Eski tip restorancılıktan vazgeçilmesi gerektiğini savunan Cumalıoğlu, “Karbon ayak izini azaltmak için mutlaka kısa tedarik zinciri kurulmalı. Zaten lokal üreticiyi destekleyince birçok şeyi yapmış oluyorsunuz. Hiçbir şeyi çöpe atmayarak, atıksız olmaya çalışıyoruz. Burası 90-100 kişilik bir restoran. Ortalama bir Türk ailesi 4 kişi. Benim burada tek bir hareketim 25 ailenin etkisini yaratacaktır. Bunu şu an resmi olarak bir restaurant yapıyor Türkiyede. O da Maksut Aşkar’la Neolokal ekibi.

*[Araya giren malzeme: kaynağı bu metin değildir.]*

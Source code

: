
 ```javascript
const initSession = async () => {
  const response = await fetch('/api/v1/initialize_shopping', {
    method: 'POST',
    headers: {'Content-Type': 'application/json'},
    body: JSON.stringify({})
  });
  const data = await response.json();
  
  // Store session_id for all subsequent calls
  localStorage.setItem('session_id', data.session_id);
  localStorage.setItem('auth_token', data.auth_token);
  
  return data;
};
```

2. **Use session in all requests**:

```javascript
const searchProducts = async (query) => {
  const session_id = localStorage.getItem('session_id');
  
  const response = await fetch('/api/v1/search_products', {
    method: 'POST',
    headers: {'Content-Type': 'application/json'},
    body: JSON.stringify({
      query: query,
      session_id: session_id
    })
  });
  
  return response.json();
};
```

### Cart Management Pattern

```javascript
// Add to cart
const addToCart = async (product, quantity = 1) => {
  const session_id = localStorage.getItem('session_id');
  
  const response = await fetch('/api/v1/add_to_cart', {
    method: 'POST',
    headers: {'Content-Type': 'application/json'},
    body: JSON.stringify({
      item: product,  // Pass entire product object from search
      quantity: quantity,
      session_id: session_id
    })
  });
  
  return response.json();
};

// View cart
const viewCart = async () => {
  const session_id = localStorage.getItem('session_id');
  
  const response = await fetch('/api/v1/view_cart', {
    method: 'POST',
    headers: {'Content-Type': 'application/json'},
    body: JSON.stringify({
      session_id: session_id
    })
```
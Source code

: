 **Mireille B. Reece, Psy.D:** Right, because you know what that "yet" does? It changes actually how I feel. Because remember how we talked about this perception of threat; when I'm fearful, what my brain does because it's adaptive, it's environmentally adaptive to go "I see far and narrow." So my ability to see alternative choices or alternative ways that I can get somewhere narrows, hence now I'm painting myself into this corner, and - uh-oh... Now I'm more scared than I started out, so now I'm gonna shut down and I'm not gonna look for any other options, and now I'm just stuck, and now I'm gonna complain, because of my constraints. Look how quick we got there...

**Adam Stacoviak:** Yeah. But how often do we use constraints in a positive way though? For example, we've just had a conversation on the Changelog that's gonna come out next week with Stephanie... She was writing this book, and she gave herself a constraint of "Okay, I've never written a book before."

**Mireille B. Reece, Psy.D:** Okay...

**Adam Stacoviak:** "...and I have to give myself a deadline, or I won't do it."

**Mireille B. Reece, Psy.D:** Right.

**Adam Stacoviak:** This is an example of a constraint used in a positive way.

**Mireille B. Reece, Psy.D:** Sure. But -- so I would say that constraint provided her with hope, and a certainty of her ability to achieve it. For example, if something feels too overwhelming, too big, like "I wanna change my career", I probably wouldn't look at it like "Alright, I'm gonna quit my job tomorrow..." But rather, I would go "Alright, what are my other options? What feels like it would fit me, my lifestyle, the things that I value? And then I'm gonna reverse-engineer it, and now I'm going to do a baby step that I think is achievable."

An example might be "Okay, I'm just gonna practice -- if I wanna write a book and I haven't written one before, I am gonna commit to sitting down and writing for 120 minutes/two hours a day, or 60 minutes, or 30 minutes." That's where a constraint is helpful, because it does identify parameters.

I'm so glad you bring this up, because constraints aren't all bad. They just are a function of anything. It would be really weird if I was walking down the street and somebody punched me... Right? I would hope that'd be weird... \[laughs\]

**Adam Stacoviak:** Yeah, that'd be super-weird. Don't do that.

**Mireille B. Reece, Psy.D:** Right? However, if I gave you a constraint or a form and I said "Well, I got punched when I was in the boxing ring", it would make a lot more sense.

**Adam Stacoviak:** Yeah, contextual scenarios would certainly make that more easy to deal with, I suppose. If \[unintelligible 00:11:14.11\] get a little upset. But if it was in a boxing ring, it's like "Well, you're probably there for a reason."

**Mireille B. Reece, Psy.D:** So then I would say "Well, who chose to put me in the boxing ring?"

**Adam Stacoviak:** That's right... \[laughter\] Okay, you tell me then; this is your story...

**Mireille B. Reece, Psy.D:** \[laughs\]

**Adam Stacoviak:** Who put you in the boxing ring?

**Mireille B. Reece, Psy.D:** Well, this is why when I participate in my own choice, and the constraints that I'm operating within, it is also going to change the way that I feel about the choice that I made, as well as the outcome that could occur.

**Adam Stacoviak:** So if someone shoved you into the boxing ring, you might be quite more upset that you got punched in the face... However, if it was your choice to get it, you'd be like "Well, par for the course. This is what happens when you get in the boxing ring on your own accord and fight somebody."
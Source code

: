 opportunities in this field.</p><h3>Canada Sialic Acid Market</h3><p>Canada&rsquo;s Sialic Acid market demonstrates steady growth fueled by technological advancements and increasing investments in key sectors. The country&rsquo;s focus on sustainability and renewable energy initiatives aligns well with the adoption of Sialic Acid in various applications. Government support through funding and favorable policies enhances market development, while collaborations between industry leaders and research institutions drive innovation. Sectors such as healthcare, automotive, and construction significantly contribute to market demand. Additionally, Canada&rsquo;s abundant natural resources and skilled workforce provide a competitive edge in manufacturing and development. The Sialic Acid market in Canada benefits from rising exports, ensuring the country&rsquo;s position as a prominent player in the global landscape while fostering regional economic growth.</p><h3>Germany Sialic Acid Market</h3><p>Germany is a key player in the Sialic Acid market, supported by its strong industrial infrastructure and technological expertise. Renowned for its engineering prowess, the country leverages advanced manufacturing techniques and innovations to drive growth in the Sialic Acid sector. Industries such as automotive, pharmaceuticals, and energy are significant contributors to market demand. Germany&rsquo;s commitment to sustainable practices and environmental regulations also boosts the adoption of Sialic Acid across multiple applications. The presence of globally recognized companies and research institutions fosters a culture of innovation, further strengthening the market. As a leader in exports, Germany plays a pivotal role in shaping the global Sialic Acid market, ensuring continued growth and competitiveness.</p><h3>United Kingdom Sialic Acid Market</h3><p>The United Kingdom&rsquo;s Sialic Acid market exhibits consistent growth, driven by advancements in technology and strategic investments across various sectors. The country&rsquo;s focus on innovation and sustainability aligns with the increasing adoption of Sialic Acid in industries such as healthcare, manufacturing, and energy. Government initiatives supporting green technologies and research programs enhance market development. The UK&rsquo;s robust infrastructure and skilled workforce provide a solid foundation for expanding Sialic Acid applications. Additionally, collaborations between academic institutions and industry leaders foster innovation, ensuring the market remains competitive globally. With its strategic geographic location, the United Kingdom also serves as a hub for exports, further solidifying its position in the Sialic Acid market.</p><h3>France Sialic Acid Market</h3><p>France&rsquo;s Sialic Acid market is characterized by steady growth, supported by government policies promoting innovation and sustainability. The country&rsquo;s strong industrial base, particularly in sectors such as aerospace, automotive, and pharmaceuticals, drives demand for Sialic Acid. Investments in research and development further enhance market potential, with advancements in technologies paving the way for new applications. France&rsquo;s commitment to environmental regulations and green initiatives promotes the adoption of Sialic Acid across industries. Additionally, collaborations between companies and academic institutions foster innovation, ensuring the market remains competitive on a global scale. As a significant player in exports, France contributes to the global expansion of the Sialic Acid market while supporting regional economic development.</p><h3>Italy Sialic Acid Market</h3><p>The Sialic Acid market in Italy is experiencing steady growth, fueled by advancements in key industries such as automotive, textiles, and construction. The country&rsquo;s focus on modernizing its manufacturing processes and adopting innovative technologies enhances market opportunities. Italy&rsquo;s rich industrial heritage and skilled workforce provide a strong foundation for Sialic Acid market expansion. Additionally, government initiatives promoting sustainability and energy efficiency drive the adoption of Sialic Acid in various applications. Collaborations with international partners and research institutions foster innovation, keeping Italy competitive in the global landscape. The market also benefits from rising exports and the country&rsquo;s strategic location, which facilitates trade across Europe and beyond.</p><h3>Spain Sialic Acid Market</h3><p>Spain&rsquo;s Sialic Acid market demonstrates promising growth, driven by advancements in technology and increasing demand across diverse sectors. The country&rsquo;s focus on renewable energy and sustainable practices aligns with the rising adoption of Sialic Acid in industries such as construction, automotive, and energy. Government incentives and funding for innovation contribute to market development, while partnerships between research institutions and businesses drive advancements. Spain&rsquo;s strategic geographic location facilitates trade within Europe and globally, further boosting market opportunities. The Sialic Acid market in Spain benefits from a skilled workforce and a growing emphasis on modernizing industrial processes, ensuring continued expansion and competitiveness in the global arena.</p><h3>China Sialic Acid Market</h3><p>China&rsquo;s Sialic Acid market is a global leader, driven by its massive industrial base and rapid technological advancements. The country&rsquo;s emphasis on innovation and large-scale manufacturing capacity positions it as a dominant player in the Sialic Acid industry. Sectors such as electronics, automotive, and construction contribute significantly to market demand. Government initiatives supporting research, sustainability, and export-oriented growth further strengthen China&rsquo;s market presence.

Bir Michelin Yıldızı aldı. Bir de Green Star denilen atıksız mutfak temelli bir ödül aldı. Michelin sisteminde toplam 3000 yıldızlı restoran var. Tüm dünyada Green Star’ı alan 359 restoran var. Amacımız buraya yaklaşmak. Buraya gelen meyve sebzeleri kompost yaparak yeniden tarıma kazandıracağız. Önemli olan atıksıza en yakın olmaya çalışmak” ifadesini kullanıyor.
URLA GASTRONOMİ BAŞKENTİ OLUYOR
Yiğit Cumalıoğlu, Urla’nın gastronomi anlamında müthiş bir gelişim içinde olduğunu kaydediyor ve şunları ekliyor: “Herkesin kabul ettiği bir konu var. Urla, Türkiye’nin gastronomi merkezi konumunda. Michelin Yıldızı’nda İstanbul’dan sonra ikinci durak kesinlikle İzmir, dolayısıyla Urla olmalı. Burada şarabın ve tarımın çok etkisi var. Michelin gibi bir sistemin buraya gelmesi için daha fazla üst seviye restoran açılmalı. Şu an yapmaya çalıştığımız şeylerin hiçbiri bir kişinin yapabileceği bir şey değil. Bu çok ciddi bir ekip işi. İşletmecilerimizden, barımıza, otelimizden salon ekibimize kadar hepimiz bu yolda özenle çalışıyoruz. Suò•lo çok genç ve dinamik bir ekibe sahip. Bu genç enerjiyi bahçemize girer girmez hissediyorsunuz.”